Reasoning What are some of the actions associated with reasoning? These might include: Explaining thinking Deducing and justifying strategies Adapting the known to the unknown Transferring learning Reasoning or calculating Which is larger? ½ or 3/7 4/9 or 3/7 This is a simple example of how choice of examples might call into play either a ‘reasoning’ or ‘calculational’ approach to number situations. In the first comparison you might choose to compare the fractions by putting them each over a common denominator of 14. But you can also reason through to an answer, along the lines of ‘well, half of 7 is 31/2 so 3/7 must be smaller than ½ (if there are seven bars of chocolate and I’m given three of them, then I’ve got
less than ½). Note that this reasoning can be followed through without any knowledge of equivalent fractions. On the other hand 4/9 compared to 3/7 is less easily reasoned through in this way and a calculation of equivalent fractions might be more efficient. An implication for teaching here is that numbers need to be carefully chosen depending on whether or not we want children to adopt a calculational or reasoning approach. For example, ‘near doubles’ is an effective calculational strategy for adding pairs of near numbers: 35 + 36 is 71 because it must be one more than double 35 (another variation on decomposition and the associative rule: 35 + 36 = 35 + (35 + 1) = (35 + 35) + 1 Trying to teach ‘near doubles’ with small numbers is probably not the most effective approach.

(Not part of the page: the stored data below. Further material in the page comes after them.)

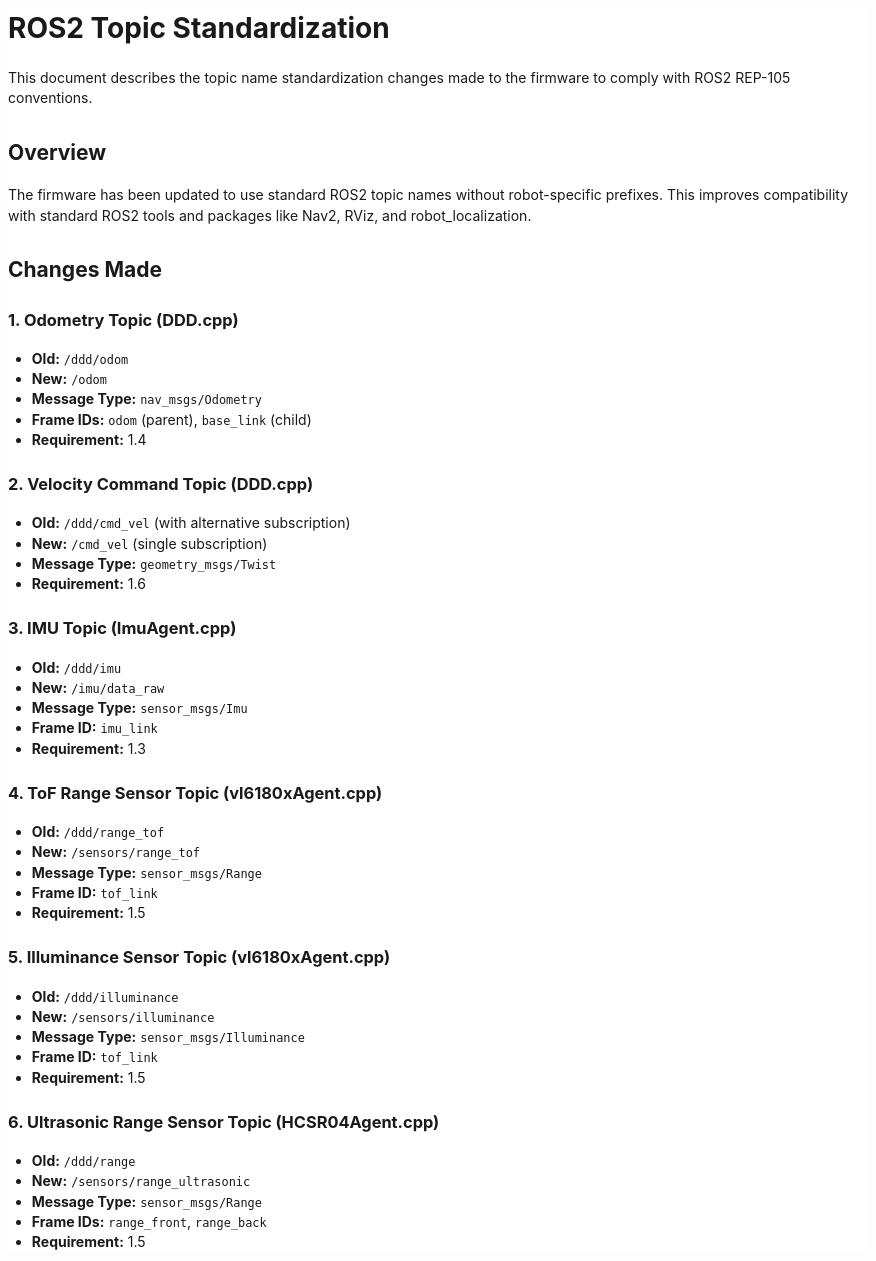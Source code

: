 # ROS2 Topic Standardization

This document describes the topic name standardization changes made to the firmware to comply with ROS2 REP-105 conventions.

## Overview

The firmware has been updated to use standard ROS2 topic names without robot-specific prefixes. This improves compatibility with standard ROS2 tools and packages like Nav2, RViz, and robot_localization.

## Changes Made

### 1. Odometry Topic (DDD.cpp)
- **Old:** `/ddd/odom`
- **New:** `/odom`
- **Message Type:** `nav_msgs/Odometry`
- **Frame IDs:** `odom` (parent), `base_link` (child)
- **Requirement:** 1.4

### 2. Velocity Command Topic (DDD.cpp)
- **Old:** `/ddd/cmd_vel` (with alternative subscription)
- **New:** `/cmd_vel` (single subscription)
- **Message Type:** `geometry_msgs/Twist`
- **Requirement:** 1.6

### 3. IMU Topic (ImuAgent.cpp)
- **Old:** `/ddd/imu`
- **New:** `/imu/data_raw`
- **Message Type:** `sensor_msgs/Imu`
- **Frame ID:** `imu_link`
- **Requirement:** 1.3

### 4. ToF Range Sensor Topic (vl6180xAgent.cpp)
- **Old:** `/ddd/range_tof`
- **New:** `/sensors/range_tof`
- **Message Type:** `sensor_msgs/Range`
- **Frame ID:** `tof_link`
- **Requirement:** 1.5

### 5. Illuminance Sensor Topic (vl6180xAgent.cpp)
- **Old:** `/ddd/illuminance`
- **New:** `/sensors/illuminance`
- **Message Type:** `sensor_msgs/Illuminance`
- **Frame ID:** `tof_link`
- **Requirement:** 1.5

### 6. Ultrasonic Range Sensor Topic (HCSR04Agent.cpp)
- **Old:** `/ddd/range`
- **New:** `/sensors/range_ultrasonic`
- **Message Type:** `sensor_msgs/Range`
- **Frame IDs:** `range_front`, `range_back`
- **Requirement:** 1.5
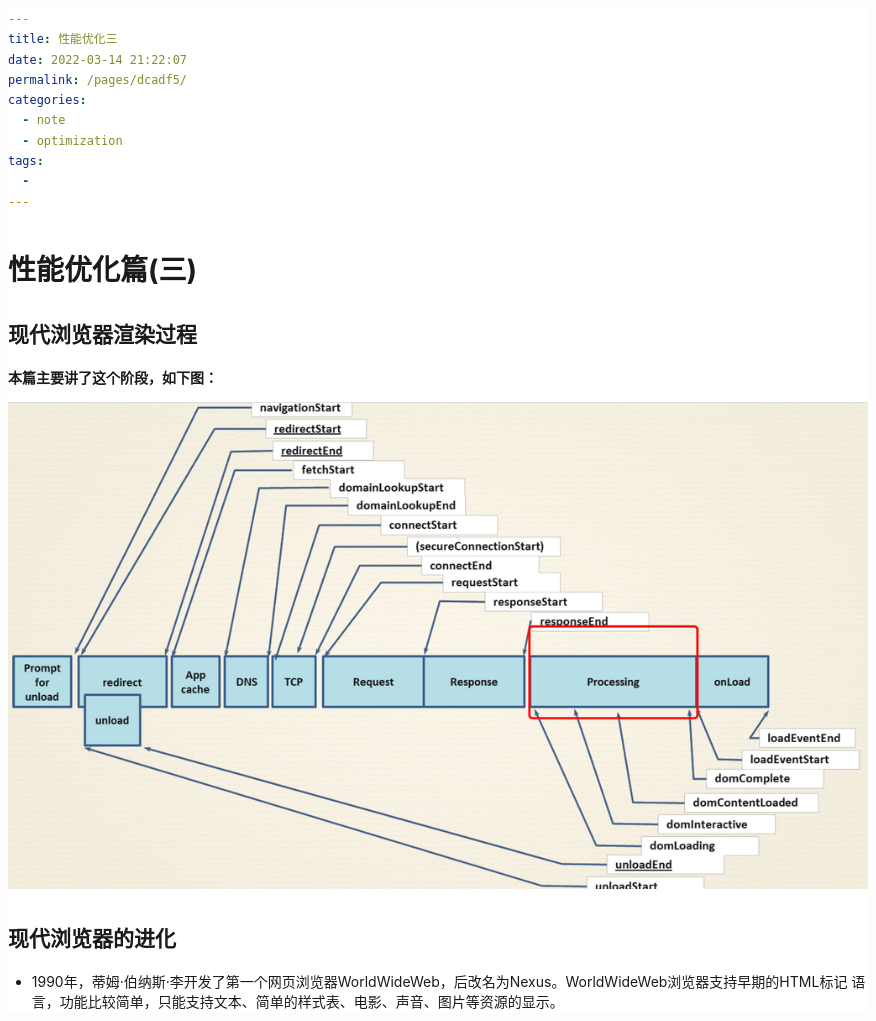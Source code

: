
 ```yaml
---
title: 性能优化三
date: 2022-03-14 21:22:07
permalink: /pages/dcadf5/
categories:
  - note
  - optimization
tags:
  - 
---
```

# 性能优化篇(三)

## 现代浏览器渲染过程

**本篇主要讲了这个阶段，如下图：**

![1595736591934_A0A6842B-9DCA-4627-A916-B9BFB093A75A](/optimization/1595736591934_A0A6842B-9DCA-4627-A916-B9BFB093A75A.png)

## 现代浏览器的进化

- 1990年，蒂姆·伯纳斯·李开发了第一个网页浏览器WorldWideWeb，后改名为Nexus。WorldWideWeb浏览器支持早期的HTML标记 语言，功能比较简单，只能支持文本、简单的样式表、电影、声音、图片等资源的显示。
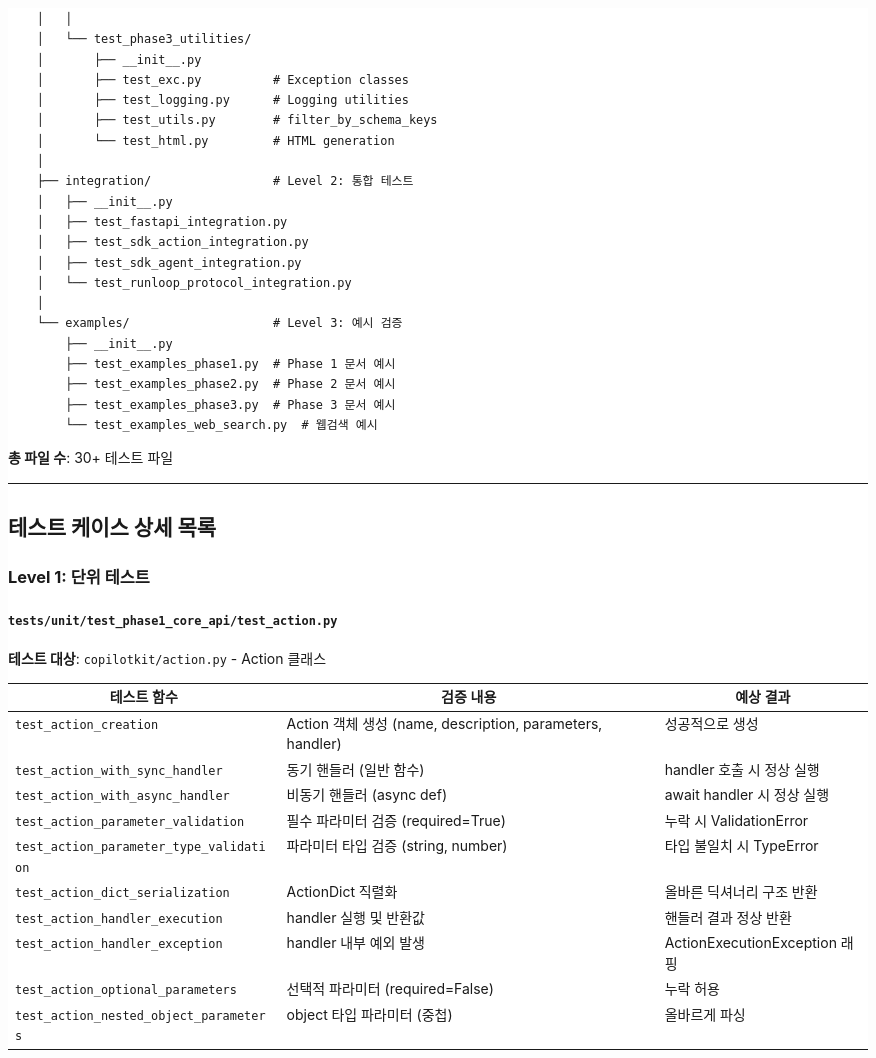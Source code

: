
 ```
    │   │
    │   └── test_phase3_utilities/
    │       ├── __init__.py
    │       ├── test_exc.py          # Exception classes
    │       ├── test_logging.py      # Logging utilities
    │       ├── test_utils.py        # filter_by_schema_keys
    │       └── test_html.py         # HTML generation
    │
    ├── integration/                 # Level 2: 통합 테스트
    │   ├── __init__.py
    │   ├── test_fastapi_integration.py
    │   ├── test_sdk_action_integration.py
    │   ├── test_sdk_agent_integration.py
    │   └── test_runloop_protocol_integration.py
    │
    └── examples/                    # Level 3: 예시 검증
        ├── __init__.py
        ├── test_examples_phase1.py  # Phase 1 문서 예시
        ├── test_examples_phase2.py  # Phase 2 문서 예시
        ├── test_examples_phase3.py  # Phase 3 문서 예시
        └── test_examples_web_search.py  # 웹검색 예시
```

**총 파일 수**: 30+ 테스트 파일

---

## 테스트 케이스 상세 목록

### Level 1: 단위 테스트

#### `tests/unit/test_phase1_core_api/test_action.py`

**테스트 대상**: `copilotkit/action.py` - Action 클래스

| 테스트 함수 | 검증 내용 | 예상 결과 |
|------------|---------|----------|
| `test_action_creation` | Action 객체 생성 (name, description, parameters, handler) | 성공적으로 생성 |
| `test_action_with_sync_handler` | 동기 핸들러 (일반 함수) | handler 호출 시 정상 실행 |
| `test_action_with_async_handler` | 비동기 핸들러 (async def) | await handler 시 정상 실행 |
| `test_action_parameter_validation` | 필수 파라미터 검증 (required=True) | 누락 시 ValidationError |
| `test_action_parameter_type_validation` | 파라미터 타입 검증 (string, number) | 타입 불일치 시 TypeError |
| `test_action_dict_serialization` | ActionDict 직렬화 | 올바른 딕셔너리 구조 반환 |
| `test_action_handler_execution` | handler 실행 및 반환값 | 핸들러 결과 정상 반환 |
| `test_action_handler_exception` | handler 내부 예외 발생 | ActionExecutionException 래핑 |
| `test_action_optional_parameters` | 선택적 파라미터 (required=False) | 누락 허용 |
| `test_action_nested_object_parameters` | object 타입 파라미터 (중첩) | 올바르게 파싱 |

Going from 3 + 3 to 3 + 4 on the argument that the second can be derived by adding 1 to 3 + 3 is not likely to make much impact on children who are already confident with the answer to 3 + 4. On the other hand, starting with 50 + 50 = 100 and going on to 50 + 51 or 49 + 50 May lead more students to reason rather than calculate. We could take this further and work with an initial calculation that isn’t easily found, but use it to deduce other answers. 78 + 78 = 156 78 + 79 = 77 + 78 =
Numbers as relations Ivor collects pencils. Ivor had 7 pencils. His dad gave him 4 more. Ivor gave 6 of his pencils to his sister. How many pencils did Ivor end up with?
Ivor collects pencils. Ivor’s mum gave him 7 pencils. His dad gave him 4 more. Ivor gave 6 of his pencils to his sister. Did Ivor end up with more or fewer stickers than he started with? How many?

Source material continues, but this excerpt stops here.